Entries taken from a collection:
★ ★ ★ ★ ★ ★ ★

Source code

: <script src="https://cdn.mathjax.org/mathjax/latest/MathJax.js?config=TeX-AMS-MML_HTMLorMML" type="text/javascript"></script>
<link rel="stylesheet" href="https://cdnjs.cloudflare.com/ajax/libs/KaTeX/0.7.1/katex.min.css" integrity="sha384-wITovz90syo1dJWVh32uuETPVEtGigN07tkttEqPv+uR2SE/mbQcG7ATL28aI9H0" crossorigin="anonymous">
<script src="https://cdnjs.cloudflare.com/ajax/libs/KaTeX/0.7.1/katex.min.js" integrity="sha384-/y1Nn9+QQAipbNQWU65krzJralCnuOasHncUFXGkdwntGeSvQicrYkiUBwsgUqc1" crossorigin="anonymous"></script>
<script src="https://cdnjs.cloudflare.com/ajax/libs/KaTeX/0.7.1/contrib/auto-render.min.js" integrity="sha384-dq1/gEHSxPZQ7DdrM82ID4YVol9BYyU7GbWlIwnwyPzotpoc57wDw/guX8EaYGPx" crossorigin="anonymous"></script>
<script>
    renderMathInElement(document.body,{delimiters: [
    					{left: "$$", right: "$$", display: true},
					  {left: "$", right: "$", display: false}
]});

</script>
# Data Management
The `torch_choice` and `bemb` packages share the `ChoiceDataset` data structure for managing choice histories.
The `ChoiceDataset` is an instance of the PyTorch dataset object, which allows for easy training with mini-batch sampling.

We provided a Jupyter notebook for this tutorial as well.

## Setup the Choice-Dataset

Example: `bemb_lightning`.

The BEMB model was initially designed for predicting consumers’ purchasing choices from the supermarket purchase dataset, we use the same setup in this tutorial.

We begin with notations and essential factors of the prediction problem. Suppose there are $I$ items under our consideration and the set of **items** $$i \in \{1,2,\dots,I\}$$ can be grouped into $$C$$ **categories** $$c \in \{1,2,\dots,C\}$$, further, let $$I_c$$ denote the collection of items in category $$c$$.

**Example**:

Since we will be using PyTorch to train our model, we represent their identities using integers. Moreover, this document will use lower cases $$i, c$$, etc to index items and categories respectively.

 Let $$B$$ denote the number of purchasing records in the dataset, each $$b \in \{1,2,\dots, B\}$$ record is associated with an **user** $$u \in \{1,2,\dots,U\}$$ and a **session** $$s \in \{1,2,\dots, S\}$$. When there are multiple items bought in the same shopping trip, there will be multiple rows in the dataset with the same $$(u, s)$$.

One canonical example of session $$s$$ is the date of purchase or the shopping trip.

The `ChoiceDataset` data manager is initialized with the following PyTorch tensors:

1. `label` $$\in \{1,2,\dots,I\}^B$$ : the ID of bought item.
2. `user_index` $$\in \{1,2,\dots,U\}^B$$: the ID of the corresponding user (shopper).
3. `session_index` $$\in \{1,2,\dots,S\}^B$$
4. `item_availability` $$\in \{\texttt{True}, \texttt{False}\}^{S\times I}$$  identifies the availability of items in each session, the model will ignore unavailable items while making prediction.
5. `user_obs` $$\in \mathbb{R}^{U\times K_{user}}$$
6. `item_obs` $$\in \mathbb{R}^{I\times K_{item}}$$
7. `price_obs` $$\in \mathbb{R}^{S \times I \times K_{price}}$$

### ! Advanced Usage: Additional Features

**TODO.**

★ ★ ★ ★ ★ ★ ★

### Your instructions
Word for word, restate all of the records.

### Answer
Source code

: <script src="https://cdn.mathjax.org/mathjax/latest/MathJax.js?config=TeX-AMS-MML_HTMLorMML" type="text/javascript"></script>
<link rel="stylesheet" href="https://cdnjs.cloudflare.com/ajax/libs/KaTeX/0.7.1/katex.min.css" integrity="sha384-wITovz90syo1dJWVh32uuETPVEtGigN07tkttEqPv+uR2SE/mbQcG7ATL28aI9H0" crossorigin="anonymous">
<script src="https://cdnjs.cloudflare.com/ajax/libs/KaTeX/0.7.1/katex.min.js" integrity="sha384-/y1Nn9+QQAipbNQWU65krzJralCnuOasHncUFXGkdwntGeSvQicrYkiUBwsgUqc1" crossorigin="anonymous"></script>
<script src="https://cdnjs.cloudflare.com/ajax/libs/KaTeX/0.7.1/contrib/auto-render.min.js" integrity="sha384-dq1/gEHSxPZQ7DdrM82ID4YVol9BYyU7GbWlIwnwyPzotpoc57wDw/guX8EaYGPx" crossorigin="anonymous"></script>
<script>
    renderMathInElement(document.body,{delimiters: [
    					{left: "$$", right: "$$", display: true},
					  {left: "$", right: "$", display: false}
]});

</script>
# Data Management
The `torch_choice` and `bemb` packages share the `ChoiceDataset` data structure for managing choice histories.
The `ChoiceDataset` is an instance of the PyTorch dataset object, which allows for easy training with mini-batch sampling.

We provided a Jupyter notebook for this tutorial as well.

## Setup the Choice-Dataset

Example: `bemb_lightning`.

The BEMB model was initially designed for predicting consumers’ purchasing choices from the supermarket purchase dataset, we use the same setup in this tutorial.

We begin with notations and essential factors of the prediction problem. Suppose there are $I$ items under our consideration and the set of **items** $$i \in \{1,2,\dots,I\}$$ can be grouped into $$C$$ **categories** $$c \in \{1,2,\dots,C\}$$, further, let $$I_c$$ denote the collection of items in category $$c$$.

**Example**:

Since we will be using PyTorch to train our model, we represent their identities using integers. Moreover, this document will use lower cases $$i, c$$, etc to index items and categories respectively.

 Let $$B$$ denote the number of purchasing records in the dataset, each $$b \in \{1,2,\dots, B\}$$ record is associated with an **user** $$u \in \{1,2,\dots,U\}$$ and a **session** $$s \in \{1,2,\dots, S\}$$. When there are multiple items bought in the same shopping trip, there will be multiple rows in the dataset with the same $$(u, s)$$.

One canonical example of session $$s$$ is the date of purchase or the shopping trip.

The `ChoiceDataset` data manager is initialized with the following PyTorch tensors:

1. `label` $$\in \{1,2,\dots,I\}^B$$ : the ID of bought item.
2. `user_index` $$\in \{1,2,\dots,U\}^B$$: the ID of the corresponding user (shopper).
3. `session_index` $$\in \{1,2,\dots,S\}^B$$
4. `item_availability` $$\in \{\texttt{True}, \texttt{False}\}^{S\times I}$$  identifies the availability of items in each session, the model will ignore unavailable items while making prediction.
5. `user_obs` $$\in \mathbb{R}^{U\times K_{user}}$$
6. `item_obs` $$\in \mathbb{R}^{I\times K_{item}}$$
7. `price_obs` $$\in \mathbb{R}^{S \times I \times K_{price}}$$

### ! Advanced Usage: Additional Features

**TODO.**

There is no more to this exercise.